:: REQUIRED ACTION ::
Once you reach the line containing "[Azure subscription](https://azure.microsoft.com/free/), and" in the data below, restate each line word for word up to and including the one containing "Ensure the **az".

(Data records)
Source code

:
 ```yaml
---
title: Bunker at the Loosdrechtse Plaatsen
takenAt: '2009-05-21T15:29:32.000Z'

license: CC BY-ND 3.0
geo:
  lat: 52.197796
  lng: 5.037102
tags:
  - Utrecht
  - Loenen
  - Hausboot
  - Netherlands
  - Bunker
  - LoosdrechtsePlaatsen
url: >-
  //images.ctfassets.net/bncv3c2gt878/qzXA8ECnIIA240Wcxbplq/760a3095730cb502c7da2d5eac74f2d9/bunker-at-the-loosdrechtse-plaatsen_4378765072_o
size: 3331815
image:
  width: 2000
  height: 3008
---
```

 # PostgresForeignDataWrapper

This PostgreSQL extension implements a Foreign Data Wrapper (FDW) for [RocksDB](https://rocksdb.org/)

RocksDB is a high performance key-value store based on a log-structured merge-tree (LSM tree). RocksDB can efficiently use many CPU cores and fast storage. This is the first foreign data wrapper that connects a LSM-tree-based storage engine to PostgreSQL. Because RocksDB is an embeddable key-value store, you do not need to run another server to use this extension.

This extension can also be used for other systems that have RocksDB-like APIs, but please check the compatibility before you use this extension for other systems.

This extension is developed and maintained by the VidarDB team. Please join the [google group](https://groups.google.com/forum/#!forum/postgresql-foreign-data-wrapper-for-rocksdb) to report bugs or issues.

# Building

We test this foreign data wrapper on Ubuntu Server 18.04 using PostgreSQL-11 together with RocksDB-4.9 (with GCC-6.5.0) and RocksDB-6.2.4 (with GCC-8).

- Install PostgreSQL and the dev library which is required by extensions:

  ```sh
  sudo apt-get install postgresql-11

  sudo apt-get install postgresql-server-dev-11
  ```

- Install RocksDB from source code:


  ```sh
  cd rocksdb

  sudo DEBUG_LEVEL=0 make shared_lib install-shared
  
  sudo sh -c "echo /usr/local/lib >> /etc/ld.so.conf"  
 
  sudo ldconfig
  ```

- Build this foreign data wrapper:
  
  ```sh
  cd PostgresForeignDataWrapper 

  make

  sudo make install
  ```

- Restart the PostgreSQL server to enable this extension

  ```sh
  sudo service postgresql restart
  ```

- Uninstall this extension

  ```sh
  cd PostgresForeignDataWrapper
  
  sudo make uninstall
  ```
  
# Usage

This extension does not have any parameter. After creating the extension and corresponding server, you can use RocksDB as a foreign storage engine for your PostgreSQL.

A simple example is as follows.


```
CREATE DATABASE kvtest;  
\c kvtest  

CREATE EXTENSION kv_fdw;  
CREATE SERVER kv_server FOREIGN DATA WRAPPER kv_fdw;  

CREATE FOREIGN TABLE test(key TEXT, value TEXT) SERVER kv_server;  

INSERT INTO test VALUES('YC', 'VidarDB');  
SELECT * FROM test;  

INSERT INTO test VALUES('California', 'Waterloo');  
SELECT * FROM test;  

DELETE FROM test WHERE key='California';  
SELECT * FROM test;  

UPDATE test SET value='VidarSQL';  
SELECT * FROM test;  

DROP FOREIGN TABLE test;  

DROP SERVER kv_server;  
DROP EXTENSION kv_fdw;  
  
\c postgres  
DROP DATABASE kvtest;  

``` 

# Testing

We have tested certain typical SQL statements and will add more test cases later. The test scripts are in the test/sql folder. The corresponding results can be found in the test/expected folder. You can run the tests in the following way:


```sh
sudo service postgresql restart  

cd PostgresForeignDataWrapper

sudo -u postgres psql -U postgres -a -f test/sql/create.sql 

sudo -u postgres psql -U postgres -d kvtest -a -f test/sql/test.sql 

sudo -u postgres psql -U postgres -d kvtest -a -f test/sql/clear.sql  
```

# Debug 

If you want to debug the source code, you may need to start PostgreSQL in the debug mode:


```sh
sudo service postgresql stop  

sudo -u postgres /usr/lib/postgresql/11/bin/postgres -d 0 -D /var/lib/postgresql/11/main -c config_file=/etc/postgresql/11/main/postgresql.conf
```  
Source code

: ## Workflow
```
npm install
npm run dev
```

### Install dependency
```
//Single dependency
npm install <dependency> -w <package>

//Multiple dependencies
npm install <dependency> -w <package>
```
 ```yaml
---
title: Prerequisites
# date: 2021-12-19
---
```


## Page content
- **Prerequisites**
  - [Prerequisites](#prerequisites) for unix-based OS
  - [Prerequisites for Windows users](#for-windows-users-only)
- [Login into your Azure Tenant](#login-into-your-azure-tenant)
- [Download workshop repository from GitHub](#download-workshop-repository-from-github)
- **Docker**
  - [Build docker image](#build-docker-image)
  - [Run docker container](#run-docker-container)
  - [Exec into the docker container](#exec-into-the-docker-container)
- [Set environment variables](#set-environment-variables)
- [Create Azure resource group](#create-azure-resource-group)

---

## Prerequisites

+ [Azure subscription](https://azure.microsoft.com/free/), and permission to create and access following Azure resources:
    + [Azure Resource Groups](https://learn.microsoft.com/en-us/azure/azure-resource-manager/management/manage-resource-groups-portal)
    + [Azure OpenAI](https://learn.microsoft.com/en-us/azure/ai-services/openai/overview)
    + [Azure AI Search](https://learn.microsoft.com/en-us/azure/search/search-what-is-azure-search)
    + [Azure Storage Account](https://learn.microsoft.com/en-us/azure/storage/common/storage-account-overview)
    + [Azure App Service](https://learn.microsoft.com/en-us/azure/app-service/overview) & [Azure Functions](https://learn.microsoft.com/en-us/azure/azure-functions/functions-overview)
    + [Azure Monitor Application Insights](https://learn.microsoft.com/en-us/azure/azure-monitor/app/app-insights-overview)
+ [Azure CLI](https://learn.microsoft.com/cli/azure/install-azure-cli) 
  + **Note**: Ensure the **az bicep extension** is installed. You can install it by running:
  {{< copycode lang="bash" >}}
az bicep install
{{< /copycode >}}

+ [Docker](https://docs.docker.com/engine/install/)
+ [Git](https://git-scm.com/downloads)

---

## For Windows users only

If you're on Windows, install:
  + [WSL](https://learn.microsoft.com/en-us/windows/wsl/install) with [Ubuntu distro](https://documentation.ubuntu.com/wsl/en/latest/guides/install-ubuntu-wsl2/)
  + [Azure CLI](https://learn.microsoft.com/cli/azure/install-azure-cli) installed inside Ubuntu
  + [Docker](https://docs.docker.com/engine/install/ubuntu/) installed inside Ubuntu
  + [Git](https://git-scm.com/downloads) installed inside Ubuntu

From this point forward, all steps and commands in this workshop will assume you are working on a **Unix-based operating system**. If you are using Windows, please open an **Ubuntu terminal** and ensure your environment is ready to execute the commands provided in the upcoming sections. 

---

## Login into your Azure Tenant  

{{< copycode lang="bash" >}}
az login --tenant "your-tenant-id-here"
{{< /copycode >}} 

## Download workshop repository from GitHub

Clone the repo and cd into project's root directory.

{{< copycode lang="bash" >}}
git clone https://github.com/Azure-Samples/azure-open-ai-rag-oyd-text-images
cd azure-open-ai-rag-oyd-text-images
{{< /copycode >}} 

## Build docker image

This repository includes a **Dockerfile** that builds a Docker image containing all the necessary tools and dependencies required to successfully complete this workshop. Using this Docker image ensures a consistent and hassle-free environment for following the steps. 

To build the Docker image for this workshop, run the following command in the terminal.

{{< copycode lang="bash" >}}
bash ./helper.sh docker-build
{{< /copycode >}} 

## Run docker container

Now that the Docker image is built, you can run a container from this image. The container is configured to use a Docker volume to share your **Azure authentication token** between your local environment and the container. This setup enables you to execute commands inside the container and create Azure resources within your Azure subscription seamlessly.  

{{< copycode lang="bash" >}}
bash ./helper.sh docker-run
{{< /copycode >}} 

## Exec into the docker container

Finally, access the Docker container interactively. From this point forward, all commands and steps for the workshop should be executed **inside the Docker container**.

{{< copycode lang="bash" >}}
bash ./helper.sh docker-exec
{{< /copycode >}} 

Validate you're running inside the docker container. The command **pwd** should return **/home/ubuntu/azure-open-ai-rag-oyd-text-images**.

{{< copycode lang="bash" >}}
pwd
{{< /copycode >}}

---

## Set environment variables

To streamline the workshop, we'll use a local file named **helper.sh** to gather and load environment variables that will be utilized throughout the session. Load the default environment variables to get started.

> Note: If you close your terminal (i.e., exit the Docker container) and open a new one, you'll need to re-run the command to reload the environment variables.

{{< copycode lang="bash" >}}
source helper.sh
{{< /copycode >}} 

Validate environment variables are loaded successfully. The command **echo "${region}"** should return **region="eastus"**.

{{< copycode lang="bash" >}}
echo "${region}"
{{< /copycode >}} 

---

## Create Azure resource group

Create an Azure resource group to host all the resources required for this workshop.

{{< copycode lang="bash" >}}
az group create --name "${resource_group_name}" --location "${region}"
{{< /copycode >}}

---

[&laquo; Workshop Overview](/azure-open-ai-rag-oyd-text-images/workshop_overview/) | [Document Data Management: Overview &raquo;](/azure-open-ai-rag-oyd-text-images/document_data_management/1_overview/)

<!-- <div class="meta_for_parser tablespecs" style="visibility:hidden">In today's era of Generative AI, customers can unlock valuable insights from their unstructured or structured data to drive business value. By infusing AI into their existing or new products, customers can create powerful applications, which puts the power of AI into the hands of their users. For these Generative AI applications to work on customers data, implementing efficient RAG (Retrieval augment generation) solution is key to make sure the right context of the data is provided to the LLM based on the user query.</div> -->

:: PROBLEM SOLUTION ::
+ [Azure subscription](https://azure.microsoft.com/free/), and permission to create and access following Azure resources:
    + [Azure Resource Groups](https://learn.microsoft.com/en-us/azure/azure-resource-manager/management/manage-resource-groups-portal)
    + [Azure OpenAI](https://learn.microsoft.com/en-us/azure/ai-services/openai/overview)
    + [Azure AI Search](https://learn.microsoft.com/en-us/azure/search/search-what-is-azure-search)
    + [Azure Storage Account](https://learn.microsoft.com/en-us/azure/storage/common/storage-account-overview)
    + [Azure App Service](https://learn.microsoft.com/en-us/azure/app-service/overview) & [Azure Functions](https://learn.microsoft.com/en-us/azure/azure-functions/functions-overview)
    + [Azure Monitor Application Insights](https://learn.microsoft.com/en-us/azure/azure-monitor/app/app-insights-overview)
+ [Azure CLI](https://learn.microsoft.com/cli/azure/install-azure-cli) 
  + **Note**: Ensure the **az bicep extension** is installed. You can install it by running:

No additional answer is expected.